Reduction of Sugar Aldehydes. A total of 475 μL of a freshly prepared 10 mg/mL solution of sodium borohydride in 1 M ammonium hydroxide was added to each test tube. After the sample was allowed to react for 1 h at room temperature, 63 μL of methanol was added to each sample and then dried down at 74° C. under nitrogen. A solution of 9:1 (v/v) methanol/acetic acid was then prepared, and 125 μL was added to each test tube, which was again dried under nitrogen. Before moving forward, the samples were fully dried in a vacuum desiccator for at least 15-20 min.
Acetylation of Nascent Hydroxyl Groups. A total of 18 μL of water was added to each sample and mixed well to dissolve the entire sample residue. A total of 250 μL of acetic anhydride was then added to each sample. Next, the sample was sonicated in a water bath for 2 min, followed by an incubation for 10 min at 60° C. A total of 230 μL of concentrated TFA was then added to each test tube. The capped test tube was then incubated at 60° C. for 10 min.
Final Cleanup. Approximately 2 mL of methylene chloride was added to each test tube and mixed well. Then, 2 mL water was added to each sample and mixed well. Liquid/liquid extraction was performed twice, saving the organic layer. Next, the organic layer was transferred with a silanized glass pipet into a silanized autosampler vial.
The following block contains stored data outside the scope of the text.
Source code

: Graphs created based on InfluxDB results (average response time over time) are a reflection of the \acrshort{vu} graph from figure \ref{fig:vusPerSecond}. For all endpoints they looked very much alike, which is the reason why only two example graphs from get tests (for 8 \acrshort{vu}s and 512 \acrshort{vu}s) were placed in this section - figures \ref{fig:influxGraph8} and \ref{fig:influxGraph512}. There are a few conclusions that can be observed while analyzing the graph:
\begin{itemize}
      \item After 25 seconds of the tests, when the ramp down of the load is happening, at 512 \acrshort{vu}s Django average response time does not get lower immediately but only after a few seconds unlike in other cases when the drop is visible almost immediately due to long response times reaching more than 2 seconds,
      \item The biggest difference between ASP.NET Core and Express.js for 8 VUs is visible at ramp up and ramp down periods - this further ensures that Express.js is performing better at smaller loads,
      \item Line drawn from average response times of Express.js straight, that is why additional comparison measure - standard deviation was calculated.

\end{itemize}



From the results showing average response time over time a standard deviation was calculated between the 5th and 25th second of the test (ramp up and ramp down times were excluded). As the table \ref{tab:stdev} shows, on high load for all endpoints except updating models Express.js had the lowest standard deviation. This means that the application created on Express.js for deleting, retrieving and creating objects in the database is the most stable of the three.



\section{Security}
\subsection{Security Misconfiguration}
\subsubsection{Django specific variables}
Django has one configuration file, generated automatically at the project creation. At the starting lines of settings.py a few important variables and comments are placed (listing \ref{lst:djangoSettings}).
The organic layer was then evaporated under nitrogen, reconstituted in 120 μL of acetone and capped for injection onto GC-MS. A molecular overview of the global glycan methylation analysis procedure is shown in
Gas Chromatography-Mass Spectrometry. For sample analysis, an Agilent Model A7890 gas chromatograph (equipped with a CTC PAL autosampler) was used coupled to a Waters GCT (time-of-flight) mass spectrometer. A total of 1 μL of the sample was injected in split mode onto an Agilent split-mode liner that contained a small plug of silanized glass wool with the temperature set to 280° C. For all samples, one injection was made at split ratio of 20:1. A 30 m DB-5 ms GC column was used for chromatography. The oven temperature was initially held at 165° C. for 0.5 min. Then, the temperature increased 10° C./min up to 265° C., followed by an immediate increase of 30° C./min to 325° C., where it was kept constant for 3 min. The total run time was 15.5 min. The temperature of the transfer line was kept at 250° C. After the sample components were eluted from the GC column, they were subjected to electron ionization with an electron energy of 70 eV at a temperature of 250° C. The m/z range of analysis was 40-800 with a spectral acquisition rate of 10 Hz. Perfluorotributylamine was used for the daily tuning and calibration of the mass spectrometer.
Data Processing. Quantification was done by integrating the summed extracted ion chromatogram peak areas (details provided elsewhere)” using QuanLynx software. The peaks were integrated automatically and verified manually. Then, all the information given by integration was exported to a spreadsheet for further analysis.
Statistical Analysis. All data (chromatographic peak areas) for each sample analyzed as part of this example are provided within a spreadsheet available as the Supporting Information accompanying Ferdosi S. et al., Journal of Proteome Research 2018, 17(1):543-558. The peak area for each glycan node was normalized in one of two possible ways. In the first approach, individual hexoses were normalized to heavy glucose, and individual HexNAcs were normalized to heavy N-acetyl glucosamine (heavy GlcNAc). (Notably, these two internal standards were omitted during analysis of the prostate cancer set of samples.) In the second approach, individual hexoses were normalized to the sum of all endogenous hexoses, and individual HexNAcs were normalized to the sum of all endogenous HexNAcs. This normalization scheme provided modestly improved within-batch reproducibility but limited observation of potential simultaneous increases in all glycan nodes; see the spreadsheet provided in the Supporting Information accompanying Ferdosi S. et al., Journal of Proteome Research 2018, 17(1):543-558 “Average CVs” worksheet for details on the reproducibility of each normalization approach. Based on the QC sample analyzed in each batch, the average percent CV for the heavy glucose/heavy GlcNAc normalization approach for the top five performing glycan nodes described in the Results section was 17%; for normalization by the sum of endogenous hexoses or HexNAcs, this value was 10%.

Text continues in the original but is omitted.